Stored data entries

======

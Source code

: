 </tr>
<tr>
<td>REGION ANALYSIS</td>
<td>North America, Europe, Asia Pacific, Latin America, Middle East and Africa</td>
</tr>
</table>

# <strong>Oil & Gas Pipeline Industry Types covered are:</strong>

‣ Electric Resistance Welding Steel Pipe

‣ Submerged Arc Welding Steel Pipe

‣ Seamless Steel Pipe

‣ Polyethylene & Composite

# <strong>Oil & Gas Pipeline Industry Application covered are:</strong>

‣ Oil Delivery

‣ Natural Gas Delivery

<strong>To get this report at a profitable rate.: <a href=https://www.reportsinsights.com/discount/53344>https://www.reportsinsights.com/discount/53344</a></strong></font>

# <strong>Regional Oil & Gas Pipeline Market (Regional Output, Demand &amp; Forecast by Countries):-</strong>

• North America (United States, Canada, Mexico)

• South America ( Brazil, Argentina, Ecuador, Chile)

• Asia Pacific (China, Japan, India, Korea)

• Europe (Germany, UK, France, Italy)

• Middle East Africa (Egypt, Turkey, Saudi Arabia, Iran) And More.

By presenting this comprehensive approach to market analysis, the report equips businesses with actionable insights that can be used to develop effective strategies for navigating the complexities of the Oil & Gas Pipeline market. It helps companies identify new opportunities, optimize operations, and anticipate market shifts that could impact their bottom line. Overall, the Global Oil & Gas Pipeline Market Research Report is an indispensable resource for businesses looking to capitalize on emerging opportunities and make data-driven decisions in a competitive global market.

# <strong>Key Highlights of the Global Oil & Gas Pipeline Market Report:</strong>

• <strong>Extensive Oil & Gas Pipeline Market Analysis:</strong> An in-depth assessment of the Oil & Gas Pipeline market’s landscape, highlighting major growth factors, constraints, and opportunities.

======

WORK REQUIRED
Of the entries listed above, reproduce only the lines starting at the line containing "Argentina, Ecuador, Chile)" and ending at the line containing "Iran) And More.". Include both, exactly as they stand.

RESULT OF THIS EXERCISE
• South America ( Brazil, Argentina, Ecuador, Chile)

• Asia Pacific (China, Japan, India, Korea)

• Europe (Germany, UK, France, Italy)

• Middle East Africa (Egypt, Turkey, Saudi Arabia, Iran) And More.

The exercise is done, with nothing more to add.